§ Required work
Copy each entry as it stands, leaving nothing out.

§ Provided information
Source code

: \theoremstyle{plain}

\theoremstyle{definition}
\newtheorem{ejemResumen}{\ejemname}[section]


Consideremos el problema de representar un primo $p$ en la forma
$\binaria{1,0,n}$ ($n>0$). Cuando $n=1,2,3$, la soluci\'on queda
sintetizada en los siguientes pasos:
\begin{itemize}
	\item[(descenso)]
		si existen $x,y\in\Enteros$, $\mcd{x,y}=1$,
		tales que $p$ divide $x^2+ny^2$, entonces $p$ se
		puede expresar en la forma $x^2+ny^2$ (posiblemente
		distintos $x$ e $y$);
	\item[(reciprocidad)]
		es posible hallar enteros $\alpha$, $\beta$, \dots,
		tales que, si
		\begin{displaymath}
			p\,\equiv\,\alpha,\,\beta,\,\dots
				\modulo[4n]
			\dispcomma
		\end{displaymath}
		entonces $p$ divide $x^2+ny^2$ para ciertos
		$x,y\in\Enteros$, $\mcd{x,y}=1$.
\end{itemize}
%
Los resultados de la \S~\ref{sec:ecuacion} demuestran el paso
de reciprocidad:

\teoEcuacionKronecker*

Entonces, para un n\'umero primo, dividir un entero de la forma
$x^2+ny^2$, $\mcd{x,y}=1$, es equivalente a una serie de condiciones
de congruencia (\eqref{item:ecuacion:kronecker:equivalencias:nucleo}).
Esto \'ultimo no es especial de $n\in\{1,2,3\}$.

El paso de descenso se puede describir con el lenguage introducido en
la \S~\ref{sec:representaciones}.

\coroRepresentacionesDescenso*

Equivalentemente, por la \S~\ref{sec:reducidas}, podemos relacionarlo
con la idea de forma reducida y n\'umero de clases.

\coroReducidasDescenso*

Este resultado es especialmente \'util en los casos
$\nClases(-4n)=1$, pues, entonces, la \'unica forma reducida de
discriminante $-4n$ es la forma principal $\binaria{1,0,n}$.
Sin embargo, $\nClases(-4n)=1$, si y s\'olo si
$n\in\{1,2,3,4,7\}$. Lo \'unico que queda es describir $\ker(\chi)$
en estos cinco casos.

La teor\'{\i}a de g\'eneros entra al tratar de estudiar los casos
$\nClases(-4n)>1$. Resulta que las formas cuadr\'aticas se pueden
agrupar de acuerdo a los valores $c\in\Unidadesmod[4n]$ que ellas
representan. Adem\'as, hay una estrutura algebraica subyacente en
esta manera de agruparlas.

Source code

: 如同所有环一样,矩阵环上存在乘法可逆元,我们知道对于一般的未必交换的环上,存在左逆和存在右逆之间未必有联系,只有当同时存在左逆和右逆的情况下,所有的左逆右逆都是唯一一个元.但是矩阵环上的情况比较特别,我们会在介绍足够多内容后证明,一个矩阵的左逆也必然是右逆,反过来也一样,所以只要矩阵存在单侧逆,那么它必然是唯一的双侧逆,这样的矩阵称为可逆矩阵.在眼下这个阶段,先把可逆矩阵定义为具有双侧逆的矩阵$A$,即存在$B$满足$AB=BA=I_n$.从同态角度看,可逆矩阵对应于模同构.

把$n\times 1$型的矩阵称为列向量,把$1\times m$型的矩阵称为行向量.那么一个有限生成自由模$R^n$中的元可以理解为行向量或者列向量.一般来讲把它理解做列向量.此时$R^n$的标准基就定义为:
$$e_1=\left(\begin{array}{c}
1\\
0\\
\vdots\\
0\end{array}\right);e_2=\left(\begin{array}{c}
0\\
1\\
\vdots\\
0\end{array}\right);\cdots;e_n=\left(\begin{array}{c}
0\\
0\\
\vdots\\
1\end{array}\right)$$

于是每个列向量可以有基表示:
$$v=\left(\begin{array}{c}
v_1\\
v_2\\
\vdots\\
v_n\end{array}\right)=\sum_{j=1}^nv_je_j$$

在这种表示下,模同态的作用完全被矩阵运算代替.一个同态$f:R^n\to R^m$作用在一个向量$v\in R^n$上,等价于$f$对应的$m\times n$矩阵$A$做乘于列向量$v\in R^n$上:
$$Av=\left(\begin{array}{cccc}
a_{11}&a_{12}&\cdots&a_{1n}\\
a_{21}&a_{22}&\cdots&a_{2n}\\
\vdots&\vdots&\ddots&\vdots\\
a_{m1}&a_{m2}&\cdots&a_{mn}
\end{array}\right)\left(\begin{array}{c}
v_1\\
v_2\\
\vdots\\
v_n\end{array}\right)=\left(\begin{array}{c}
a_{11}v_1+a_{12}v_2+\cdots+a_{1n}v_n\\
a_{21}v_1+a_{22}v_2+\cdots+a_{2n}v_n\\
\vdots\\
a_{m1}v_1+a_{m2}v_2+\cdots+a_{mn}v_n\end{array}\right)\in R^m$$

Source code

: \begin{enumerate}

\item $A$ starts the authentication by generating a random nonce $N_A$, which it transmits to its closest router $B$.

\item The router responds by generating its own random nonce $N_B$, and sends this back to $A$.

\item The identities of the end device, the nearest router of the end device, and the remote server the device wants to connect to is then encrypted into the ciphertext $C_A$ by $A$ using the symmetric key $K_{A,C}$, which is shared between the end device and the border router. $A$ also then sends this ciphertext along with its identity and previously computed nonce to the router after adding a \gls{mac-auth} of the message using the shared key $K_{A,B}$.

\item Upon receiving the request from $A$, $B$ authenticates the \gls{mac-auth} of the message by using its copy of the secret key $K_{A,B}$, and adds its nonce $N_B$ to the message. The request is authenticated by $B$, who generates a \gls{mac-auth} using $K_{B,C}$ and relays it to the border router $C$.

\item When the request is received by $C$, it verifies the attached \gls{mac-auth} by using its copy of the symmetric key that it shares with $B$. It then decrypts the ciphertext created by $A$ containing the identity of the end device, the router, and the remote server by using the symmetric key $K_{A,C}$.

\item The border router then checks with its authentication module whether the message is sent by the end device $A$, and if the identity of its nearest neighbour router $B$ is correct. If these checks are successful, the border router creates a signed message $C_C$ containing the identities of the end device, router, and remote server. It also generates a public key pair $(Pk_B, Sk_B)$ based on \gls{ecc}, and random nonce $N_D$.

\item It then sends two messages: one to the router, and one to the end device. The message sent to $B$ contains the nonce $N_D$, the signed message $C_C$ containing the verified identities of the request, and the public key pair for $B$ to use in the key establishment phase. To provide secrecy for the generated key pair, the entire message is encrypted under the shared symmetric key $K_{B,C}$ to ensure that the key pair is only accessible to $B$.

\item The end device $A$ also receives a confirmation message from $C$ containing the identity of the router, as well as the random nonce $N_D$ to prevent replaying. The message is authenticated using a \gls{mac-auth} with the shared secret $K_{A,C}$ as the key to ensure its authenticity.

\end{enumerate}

§ Solution
Source code

: \theoremstyle{plain}

\theoremstyle{definition}
\newtheorem{ejemResumen}{\ejemname}[section]


Consideremos el problema de representar un primo $p$ en la forma
$\binaria{1,0,n}$ ($n>0$). Cuando $n=1,2,3$, la soluci\'on queda
sintetizada en los siguientes pasos:
\begin{itemize}
	\item[(descenso)]
		si existen $x,y\in\Enteros$, $\mcd{x,y}=1$,
		tales que $p$ divide $x^2+ny^2$, entonces $p$ se
		puede expresar en la forma $x^2+ny^2$ (posiblemente
		distintos $x$ e $y$);
	\item[(reciprocidad)]
		es posible hallar enteros $\alpha$, $\beta$, \dots,
		tales que, si
		\begin{displaymath}
			p\,\equiv\,\alpha,\,\beta,\,\dots
				\modulo[4n]
			\dispcomma
		\end{displaymath}
		entonces $p$ divide $x^2+ny^2$ para ciertos
		$x,y\in\Enteros$, $\mcd{x,y}=1$.
\end{itemize}
%
Los resultados de la \S~\ref{sec:ecuacion} demuestran el paso
de reciprocidad:

\teoEcuacionKronecker*

Entonces, para un n\'umero primo, dividir un entero de la forma
$x^2+ny^2$, $\mcd{x,y}=1$, es equivalente a una serie de condiciones
de congruencia (\eqref{item:ecuacion:kronecker:equivalencias:nucleo}).
Esto \'ultimo no es especial de $n\in\{1,2,3\}$.

El paso de descenso se puede describir con el lenguage introducido en
la \S~\ref{sec:representaciones}.

\coroRepresentacionesDescenso*

Equivalentemente, por la \S~\ref{sec:reducidas}, podemos relacionarlo
con la idea de forma reducida y n\'umero de clases.

\coroReducidasDescenso*

Este resultado es especialmente \'util en los casos
$\nClases(-4n)=1$, pues, entonces, la \'unica forma reducida de
discriminante $-4n$ es la forma principal $\binaria{1,0,n}$.
Sin embargo, $\nClases(-4n)=1$, si y s\'olo si
$n\in\{1,2,3,4,7\}$. Lo \'unico que queda es describir $\ker(\chi)$
en estos cinco casos.

La teor\'{\i}a de g\'eneros entra al tratar de estudiar los casos
$\nClases(-4n)>1$. Resulta que las formas cuadr\'aticas se pueden
agrupar de acuerdo a los valores $c\in\Unidadesmod[4n]$ que ellas
representan. Adem\'as, hay una estrutura algebraica subyacente en
esta manera de agruparlas.

Source code

: 如同所有环一样,矩阵环上存在乘法可逆元,我们知道对于一般的未必交换的环上,存在左逆和存在右逆之间未必有联系,只有当同时存在左逆和右逆的情况下,所有的左逆右逆都是唯一一个元.但是矩阵环上的情况比较特别,我们会在介绍足够多内容后证明,一个矩阵的左逆也必然是右逆,反过来也一样,所以只要矩阵存在单侧逆,那么它必然是唯一的双侧逆,这样的矩阵称为可逆矩阵.在眼下这个阶段,先把可逆矩阵定义为具有双侧逆的矩阵$A$,即存在$B$满足$AB=BA=I_n$.从同态角度看,可逆矩阵对应于模同构.

把$n\times 1$型的矩阵称为列向量,把$1\times m$型的矩阵称为行向量.那么一个有限生成自由模$R^n$中的元可以理解为行向量或者列向量.一般来讲把它理解做列向量.此时$R^n$的标准基就定义为:
$$e_1=\left(\begin{array}{c}
1\\
0\\
\vdots\\
0\end{array}\right);e_2=\left(\begin{array}{c}
0\\
1\\
\vdots\\
0\end{array}\right);\cdots;e_n=\left(\begin{array}{c}
0\\
0\\
\vdots\\
1\end{array}\right)$$

于是每个列向量可以有基表示:
$$v=\left(\begin{array}{c}
v_1\\
v_2\\
\vdots\\
v_n\end{array}\right)=\sum_{j=1}^nv_je_j$$

在这种表示下,模同态的作用完全被矩阵运算代替.一个同态$f:R^n\to R^m$作用在一个向量$v\in R^n$上,等价于$f$对应的$m\times n$矩阵$A$做乘于列向量$v\in R^n$上:
$$Av=\left(\begin{array}{cccc}
a_{11}&a_{12}&\cdots&a_{1n}\\
a_{21}&a_{22}&\cdots&a_{2n}\\
\vdots&\vdots&\ddots&\vdots\\
a_{m1}&a_{m2}&\cdots&a_{mn}
\end{array}\right)\left(\begin{array}{c}
v_1\\
v_2\\
\vdots\\
v_n\end{array}\right)=\left(\begin{array}{c}
a_{11}v_1+a_{12}v_2+\cdots+a_{1n}v_n\\
a_{21}v_1+a_{22}v_2+\cdots+a_{2n}v_n\\
\vdots\\
a_{m1}v_1+a_{m2}v_2+\cdots+a_{mn}v_n\end{array}\right)\in R^m$$

Source code

: \begin{enumerate}

\item $A$ starts the authentication by generating a random nonce $N_A$, which it transmits to its closest router $B$.

\item The router responds by generating its own random nonce $N_B$, and sends this back to $A$.

\item The identities of the end device, the nearest router of the end device, and the remote server the device wants to connect to is then encrypted into the ciphertext $C_A$ by $A$ using the symmetric key $K_{A,C}$, which is shared between the end device and the border router. $A$ also then sends this ciphertext along with its identity and previously computed nonce to the router after adding a \gls{mac-auth} of the message using the shared key $K_{A,B}$.

\item Upon receiving the request from $A$, $B$ authenticates the \gls{mac-auth} of the message by using its copy of the secret key $K_{A,B}$, and adds its nonce $N_B$ to the message. The request is authenticated by $B$, who generates a \gls{mac-auth} using $K_{B,C}$ and relays it to the border router $C$.

\item When the request is received by $C$, it verifies the attached \gls{mac-auth} by using its copy of the symmetric key that it shares with $B$. It then decrypts the ciphertext created by $A$ containing the identity of the end device, the router, and the remote server by using the symmetric key $K_{A,C}$.

\item The border router then checks with its authentication module whether the message is sent by the end device $A$, and if the identity of its nearest neighbour router $B$ is correct. If these checks are successful, the border router creates a signed message $C_C$ containing the identities of the end device, router, and remote server. It also generates a public key pair $(Pk_B, Sk_B)$ based on \gls{ecc}, and random nonce $N_D$.

\item It then sends two messages: one to the router, and one to the end device. The message sent to $B$ contains the nonce $N_D$, the signed message $C_C$ containing the verified identities of the request, and the public key pair for $B$ to use in the key establishment phase. To provide secrecy for the generated key pair, the entire message is encrypted under the shared symmetric key $K_{B,C}$ to ensure that the key pair is only accessible to $B$.

\item The end device $A$ also receives a confirmation message from $C$ containing the identity of the router, as well as the random nonce $N_D$ to prevent replaying. The message is authenticated using a \gls{mac-auth} with the shared secret $K_{A,C}$ as the key to ensure its authenticity.

\end{enumerate}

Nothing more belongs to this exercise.